Varian Be-200 dan Pindah Lokasi ke Pabrik Baru

be-200chs-amphibious-firefighting-aircraft-2010

Pabrikan Beriev yang dengan agresif memasarkan pesawat amfibi bermesin jet Be-200 memperkenalkan varian terbaru dari produknya, sekaligus meresmikan fasilitas produksi barunya di Taganrog pada 30 Mei 2016. Be-200ES sendiri merupakan varian yang mengalami banyak perubahan, terutama pada sisi material untuk airframe, dimana 70% airframe dari Be-200ES didesain baru dibandingkan dengan Be-200. Be-200ES sendiri telah menerima Type Certificate EASA.IM.A. 114 pada 2010, dan merupakan varian khusus yang dipesan oleh Emercom, Kementerian Rusia yang menangani kondisi darurat bencana.
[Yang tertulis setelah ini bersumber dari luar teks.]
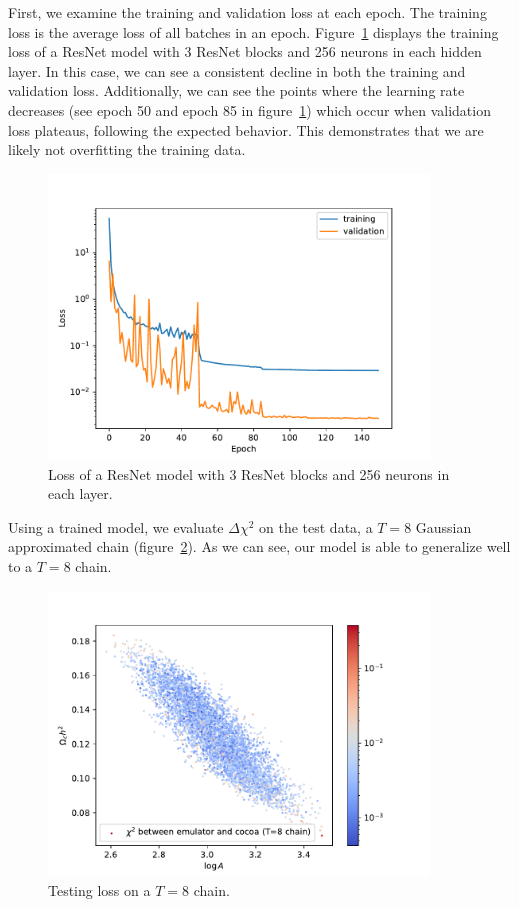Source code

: First, we examine the training and validation loss at each epoch. The training loss is the average loss of all batches in an epoch. Figure~\ref{fig:train_loss_resnet} displays the training loss of a ResNet model with 3 ResNet blocks and 256 neurons in each hidden layer. In this case, we can see a consistent decline in both the training and validation loss. Additionally, we can see the points where the learning rate decreases (see epoch 50 and epoch 85 in figure~\ref{fig:train_loss_resnet}) which occur when validation loss plateaus, following the expected behavior. This demonstrates that we are likely not overfitting the training data.
\begin{figure}[tb]
	\centering
	\includegraphics[width=0.9\textwidth]{plots/losses_resnet_3_256.pdf}
	\caption{Loss of a ResNet model with 3 ResNet blocks and 256 neurons in each layer.}
	\label{fig:train_loss_resnet}
\end{figure}
Using a trained model, we evaluate $\Delta\chi^2$ on the test data, a $T=8$ Gaussian approximated chain (figure~\ref{fig:testing_loss}). As we can see, our model is able to generalize well to a $T=8$ chain. 
\begin{figure}[tb]
	\centering
	\includegraphics[width=0.9\textwidth]{plots/cosmic_shear_resnet_nlayer_3_intdim_256.pdf}
	\caption{Testing loss on a $T=8$ chain.}
	\label{fig:testing_loss}
\end{figure}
Sejumlah konfigurasi yang diinginkan adalah pesawat yang mampu membawa tandu untuk penanganan dan operasi darurat.

b200_amb

Be-200 versi SAR dengan perahu karet dan endurance terbang selama 6,5 jam (Credit: Beriev)
Be-200 versi SAR dengan perahu karet dan endurance terbang selama 6,5 jam (Credit: Beriev)
Be-210, versi penumpang dari Be-200 dengan 72 kursi untuk penumpang (Credit: Beriev)
Be-210, versi penumpang dari Be-200 dengan 72 kursi untuk penumpang (Credit: Beriev)

Pemindahan fasilitas produksi Beriev dari Irkutsk Aviation Plant ditujukan untuk memberikan alokasi yang lebih besar dan mempercepat pemenuhan pemesanan pesawat Be-200ES, mengingat Irkutsk sendiri sibuk menangani pesanan Su-30MK/ SM dan Yak-130 dari berbagai negara, sehingga order untuk Be-200 Altair sendiri terpaksa sedikit dipinggirkan. Pemindahan ke Taganrog akan memungkinkan produksi Beriev 200 yang sedang mengalami backlog dapat lebih cepat dikirimkan ke pemesannya.
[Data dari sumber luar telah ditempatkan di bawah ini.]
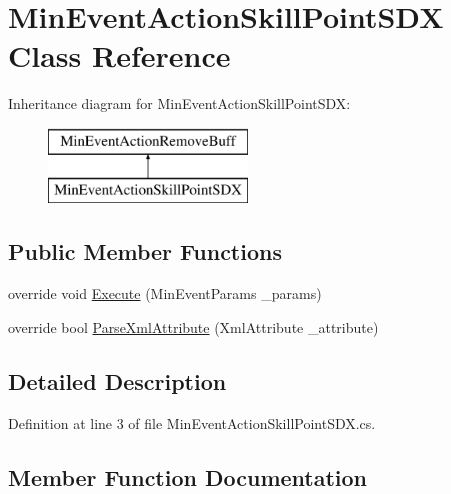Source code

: \hypertarget{class_min_event_action_skill_point_s_d_x}{}\section{Min\+Event\+Action\+Skill\+Point\+S\+DX Class Reference}
\label{class_min_event_action_skill_point_s_d_x}
Inheritance diagram for Min\+Event\+Action\+Skill\+Point\+S\+DX\+:\begin{figure}[H]
\begin{center}
\leavevmode
\includegraphics[height=2.000000cm]{class_min_event_action_skill_point_s_d_x}
\end{center}
\end{figure}
\subsection*{Public Member Functions}
\begin{DoxyCompactItemize}
\item 
override void \mbox{\hyperlink{class_min_event_action_skill_point_s_d_x_a501b0827ae3847f1c88b03a5554cc8cb}{Execute}} (Min\+Event\+Params \+\_\+params)
\item 
override bool \mbox{\hyperlink{class_min_event_action_skill_point_s_d_x_a8122846c4ccf722aed8022dfa650bab2}{Parse\+Xml\+Attribute}} (Xml\+Attribute \+\_\+attribute)
\end{DoxyCompactItemize}


\subsection{Detailed Description}


Definition at line 3 of file Min\+Event\+Action\+Skill\+Point\+S\+D\+X.\+cs.



\subsection{Member Function Documentation}
\mbox{\label{class_min_event_action_skill_point_s_d_x_a501b0827ae3847f1c88b03a5554cc8cb}}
Apalagi dalam jangka panjang Be-200 direncanakan akan digunakan sebagai pesawat patroli maritim dan dipersenjatai dengan torpedo, yang akan mulai dipesan pada 2020. AL Rusia berencana untuk menggunakan platform Be-200 untuk menggantikan pesawat amfibi Be-12 yang sudah dianggap usang dan ketinggalan jaman. Pemindahan lokasi produksi ke kota Taganrog yang lebih terpencil akan membantu keamanan dalam proses perakitan.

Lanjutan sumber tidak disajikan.